By the late 1950s, the notion that nuclear war would extinguish mankind, dramatized in Nevil Shute’s best selling On The Beach and the subsequent movie, or kill hundreds of millions of Americans at the very least, had become prevalent. Kahn’s book, applying data from the U.S. government’s exhaustive experiments on the effects of nuclear weapons to the gamut of scenarios in which they might be used, shows that “disasters come in very different sizes.” In short, the destructiveness as well as the military effect of nuclear weapons—like that of any other weapons—depends on how they are used and on how one goes about defending one’s self against them.

Combining experimental data about the effects of nuclear blast, heat, prompt and residual radiation with data on the vulnerability of structures and humans, Kahn showed that mere civil defense measures reduce casualties by orders of magnitude. When the effect of these is superimposed on tactics for reducing the enemy’s striking power as well as to defend against the enemy’s means of delivering nukes—all dictates of common sense—the prospect of nuclear war’s destructiveness re-enters the realm of reality.

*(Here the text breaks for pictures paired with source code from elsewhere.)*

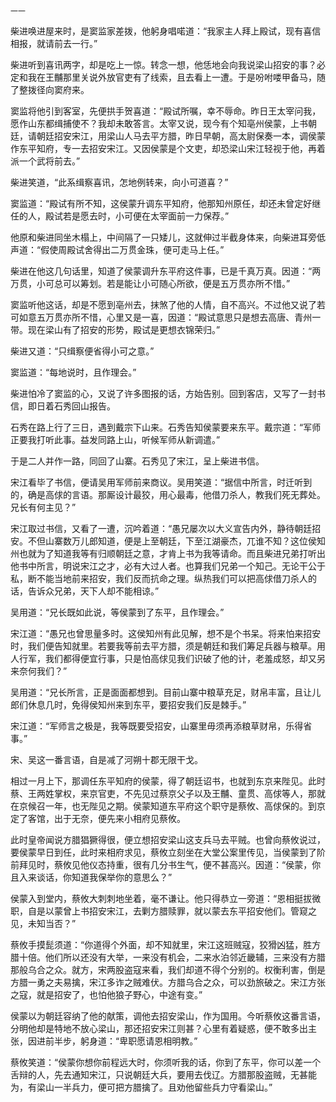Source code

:     一一 

   柴进唤进屋来时，是窦监家差拨，他躬身唱喏道：“我家主人拜上殿试，现有喜信相报，就请前去一行。”

   柴进听到喜讯两字，却是吃上一惊。转念一想，他恁地会向我说梁山招安的事？必定和我在王黼那里关说外放官吏有了线索，且去看上一遭。于是吩咐喽甲备马，随了整拨径向窦府来。

   窦监将他引到客室，先便拱手贺喜道：“殿试所嘱，幸不辱命。昨日王太宰问我，愿作山东都缉捕使不？我却未敢答言。太宰又说，现今有个知亳州侯蒙，上书朝廷，请朝廷招安宋江，用梁山人马去平方腊，昨日早朝，高太尉保奏一本，调侯蒙作东平知府，专一去招安宋江。又因侯蒙是个文吏，却恐梁山宋江轻视于他，再着派一个武将前去。”

   柴进笑道，“此系缉察喜讯，怎地例转来，向小可道喜？”

   窦监道：“殿试有所不知，这侯蒙升调东平知府，他那知州原任，却还未曾定好继任的人，殿试若是愿去时，小可便在太宰面前一力保荐。”

   他原和柴进同坐木榻上，中间隔了一只矮儿，这就伸过半截身体来，向柴进耳旁低声道：“假使周殿试舍得出二万贯金珠，便可走马上任。”

   柴进在他这几句话里，知道了侯蒙调升东平府这件事，已是千真万真。因道：“两万贯，小可总可以筹划。若是能让小可随心所欲，便是五万贯亦所不惜。”

   窦监听他这话，却是不愿到亳州去，抹煞了他的人情，自不高兴。不过他又说了若可如意五万贯亦所不惜，心里又是一喜，因道：“殿试意思只是想去高唐、青州一带。现在梁山有了招安的形势，殿试是更想衣锦荣归。”

   柴进又道：“只缉察便省得小可之意。”

   窦监道：“每地说时，且作理会。”

   柴进怕冷了窦监的心，又说了许多图报的话，方始告别。回到客店，又写了一封书信，即日着石秀回山报告。

   石秀在路上行了三日，遇到戴宗下山来。石秀告知侯蒙要来东平。戴宗道：“军师正要我打听此事。益发同路上山，听候军师从新调遣。”

   于是二人并作一路，同回了山寨。石秀见了宋江，呈上柴进书信。

   宋江看毕了书信，便请吴用军师前来商议。吴用笑道：“据信中所言，时迁听到的，确是高俅的言语。那厮设计最狡，用心最毒，他借刀杀人，教我们死无葬处。兄长有何主见？”

   宋江取过书信，又看了一遭，沉吟着道：“愚兄屡次以大义宣告内外，静待朝廷招安。不但山寨数万儿郎知道，便是上至朝廷，下至江湖豪杰，兀谁不知？这位侯知州也就为了知道我等有归顺朝廷之意，才肯上书为我等请命。而且柴进兄弟打听出他书中所言，明说宋江之才，必有大过人者。也算我们兄弟一个知己。无论干公于私，断不能当地前来招安，我们反而抗命之理。纵热我们可以把高俅借刀杀人的话，告诉众兄弟，天下人却不能相谅。”

   吴用道：“兄长既如此说，等侯蒙到了东平，且作理会。”

   宋江道：“愚兄也曾思量多时。这侯知州有此见解，想不是个书呆。将来怕来招安时，我们便告知就里。若要我等前去平方腊，须是朝廷和我们筹足兵器与粮草。用人行军，我们都得便宜行事，只是怕高俅见我们识破了他的计，老羞成怒，却又另来奈何我们？”

   吴用道：“兄长所言，正是面面都想到。目前山寨中粮草充足，财帛丰富，且让儿郎们休息几时，免得侯知州来到东平，要招安我们反是棘手。”

   宋江道：“军师言之极是，我等既要受招安，山寨里毋须再添粮草财帛，乐得省事。”

   宋、吴这一番言语，自是减了河朔十郡无限干戈。

   相过一月上下，那调任东平知府的侯蒙，得了朝廷诏书，也就到东京来陛见。此时蔡、王两姓掌权，来京官吏，不先见过蔡京父子以及王黼、童贯、高俅等人，那就在京候召一年，也无陛见之期。侯蒙知道东平府这个职守是蔡攸、高俅保的。到京定了客馆，出于无奈，便先来小相府见蔡攸。

   此时皇帝闻说方腊猖獗得很，便立想招安梁山这支兵马去平贼。也曾向蔡攸说过，要侯蒙早日到任，此时来相府求见，蔡攸立刻坐在大堂公案里传见，当侯蒙到了阶前拜见时，蔡攸见他仪态持重，很有几分书生气，便不甚高兴。因道：“侯蒙，你且入来谈话，你知道我保举你的意思么？”

   侯蒙入到堂内，蔡攸大刺刺地坐着，毫不谦让。他只得恭立一旁道：“恩相挺拔微职，自是以蒙曾上书招安宋江，去剿方腊赎罪，就以蒙去东平招安他们。管窥之见，未知当否？”

   蔡攸手摸髭须道：“你道得个外面，却不知就里，宋江这班贼寇，狡猾凶猛，胜方腊十倍。他们所以还没有大举，一来没有机会，二来水泊邻近畿辅，三来没有方腊那般乌合之众。就方，宋两股盗寇来看，我们却道不得个分别的。权衡利害，倒是方腊一勇之夫易擒，宋江多诈之贼难伏。方腊乌合之众，可以劲旅破之。宋江方张之寇，就是招安了，也怕他狼子野心，中途有变。”

   侯蒙以为朝廷容纳了他的献策，调他去招安梁山，作为国用。今听蔡攸这番言语，分明他却是特地不放心梁山，那还招安宋江则甚？心里有着疑惑，便不敢多出主张，因进前半步，躬身道：“卑职愿请恩相明教。”

   蔡攸笑道：“侯蒙你想你前程远大时，你须听我的话，你到了东平，你可以差一个舌辩的人，先去通知宋江，只说朝廷大兵，要用去伐辽。方腊那股盗贼，无甚能为，有梁山一半兵力，便可把方腊擒了。且劝他留些兵力守看梁山。”

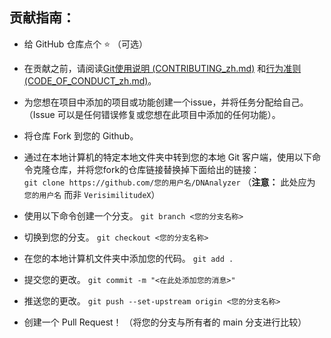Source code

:## 贡献指南：

- 给 GitHub 仓库点个 :star: （可选）<br/>

- 在贡献之前，请阅读[Git使用说明 (CONTRIBUTING_zh.md)](CONTRIBUTING_zh.md) 和[行为准则 (CODE_OF_CONDUCT_zh.md)](CODE_OF_CONDUCT_zh.md)。
  <!-- 注意：原文件中的链接 `(https://github.com/VerisimilitudeX/DNAnalyzer/blob/main/Contributing_Guidelines.md)` 指向的是Git工作流程文件，此处已修正为指向翻译后的Git工作流程指南 `CONTRIBUTING_zh.md`。 -->

- 为您想在项目中添加的项目或功能创建一个issue，并将任务分配给自己。（Issue 可以是任何错误修复或您想在此项目中添加的任何功能）。

- 将仓库 Fork 到您的 Github。<br/>

- 通过在本地计算机的特定本地文件夹中转到您的本地 Git 客户端，使用以下命令克隆仓库，并将您fork的仓库链接替换掉下面给出的链接： <br/>
  `git clone https://github.com/您的用户名/DNAnalyzer` （**注意：** 此处应为 `您的用户名` 而非 `VerisimilitudeX`）
- 使用以下命令创建一个分支。
  `git branch <您的分支名称>`
- 切换到您的分支。
  `git checkout <您的分支名称>`
- 在您的本地计算机文件夹中添加您的代码。
  `git add . `
- 提交您的更改。
  `git commit -m "<在此处添加您的消息>"`
- 推送您的更改。
  `git push --set-upstream origin <您的分支名称>`

- 创建一个 Pull Request！ （将您的分支与所有者的 main 分支进行比较）
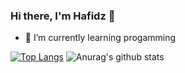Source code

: ### Hi there, I'm Hafidz 👋


- 🌱 I’m currently learning progamming

[![Top Langs](https://github-readme-stats.vercel.app/api/top-langs/?username=ackerman17&theme=radical)](https://github.com/ackerman17)
![Anurag's github stats](https://github-readme-stats.vercel.app/api?username=ackerman17&show_icons=true&theme=radical)
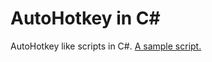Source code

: AutoHotkey in C#
===================
AutoHotkey like scripts in C#.
<a href="https://github.com/lbargaoanu/ScriptCs.AutoHotkey/blob/master/ScriptCs.AutoHotkey/Sample/AutoHotkey.csx">A sample script.<a>
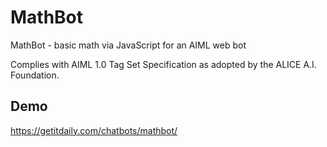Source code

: # MathBot

MathBot - basic math via JavaScript for an AIML web bot 

Complies with AIML 1.0 Tag Set Specification as adopted by the ALICE A.I. Foundation.          

## Demo

https://getitdaily.com/chatbots/mathbot/
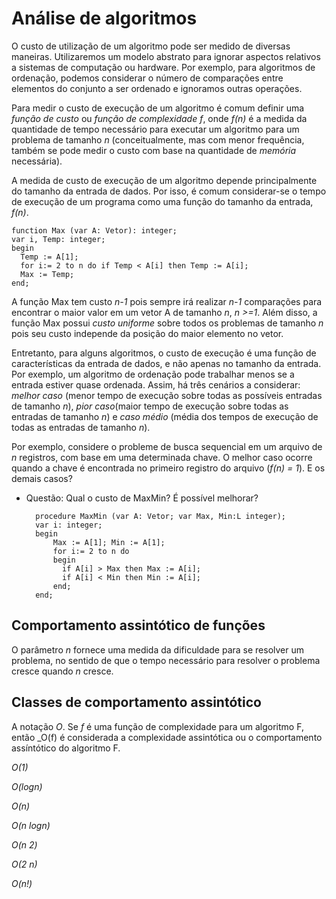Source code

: # Análise de algoritmos

O custo de utilização de um algoritmo pode ser medido de diversas maneiras. Utilizaremos um modelo abstrato para ignorar aspectos relativos a sistemas de computação ou hardware.
Por exemplo, para algoritmos de ordenação, podemos considerar o número de comparações entre elementos do conjunto a ser ordenado e ignoramos outras operações.

Para medir o custo de execução de um algoritmo é comum definir uma _função de custo_ ou _função de complexidade_ _f_, onde _f(n)_ é a medida da quantidade de tempo necessário para executar um algoritmo para um problema de tamanho _n_ (conceitualmente, mas com menor frequência, também se pode medir o custo com base na quantidade de _memória_ necessária).

A medida de custo de execução de um algoritmo depende principalmente do tamanho da entrada de dados. Por isso, é comum considerar-se o tempo de execução de um programa como uma função do tamanho da entrada, _f(n)_. 

    function Max (var A: Vetor): integer;
    var i, Temp: integer;
    begin 
      Temp := A[1];
      for i:= 2 to n do if Temp < A[i] then Temp := A[i];
      Max := Temp;
    end;
    
A função Max tem custo _n-1_ pois sempre irá realizar _n-1_ comparações para encontrar o maior valor em um vetor A de tamanho _n_, _n >=1_. Além disso, a função Max possui _custo uniforme_ sobre todos os problemas de tamanho _n_ pois seu custo independe da posição do maior elemento no vetor.

Entretanto, para alguns algoritmos, o custo de execução é uma função de características da entrada de dados, e não apenas no tamanho da entrada. Por exemplo, um algoritmo de ordenação pode trabalhar menos se a entrada estiver quase ordenada. Assim, há três cenários a considerar: _melhor caso_ (menor tempo de execução sobre todas as possíveis entradas de tamanho _n_), _pior caso_(maior tempo de execução sobre todas as entradas de tamanho _n_) e _caso médio_ (média dos tempos de execução de todas as entradas de tamanho _n_). 

Por exemplo, considere o probleme de busca sequencial em um arquivo de _n_ registros, com base em uma determinada chave.
O melhor caso ocorre quando a chave é encontrada no primeiro registro do arquivo (_f(n) = 1_). E os demais casos?

- Questão: Qual o custo de MaxMin? É possível melhorar?

        procedure MaxMin (var A: Vetor; var Max, Min:L integer);
        var i: integer;
        begin 
            Max := A[1]; Min := A[1];
            for i:= 2 to n do 
            begin
              if A[i] > Max then Max := A[i];
              if A[i] < Min then Min := A[i];
            end;
        end;
    
## Comportamento assintótico de funções

O parâmetro _n_ fornece uma medida da dificuldade para se resolver um problema, no sentido de que o tempo necessário para resolver o problema cresce quando _n_ cresce.

## Classes de comportamento assintótico

A notação _O_. 
Se _f_ é uma função de complexidade para um algoritmo F, então _O(f) é considerada a complexidade assintótica ou o comportamento assíntótico do algoritmo F. 

_O(1)_

_O(logn)_

_O(n)_

_O(n logn)_

_O(n 2)_

_O(2 n)_

_O(n!)_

As Kahn was writing, America had an abundance of nuclear weapons and aircraft to deliver them. The U-2 spy plane was just lifting our ignorance about where we might drop them so as to do ourselves some good. As a result, the U.S. was moving away from the non-strategy of hitting an “optimum mix” of civilian and military targets. Kahn argued for restricting U.S. nukes to the Soviet airfields and missile sites, the destruction of which would reduce their capacity to hurt America, and for using satellites to find them. He praised America’s anti-aircraft defenses, and advocated building similarly near-perfect ones against missiles.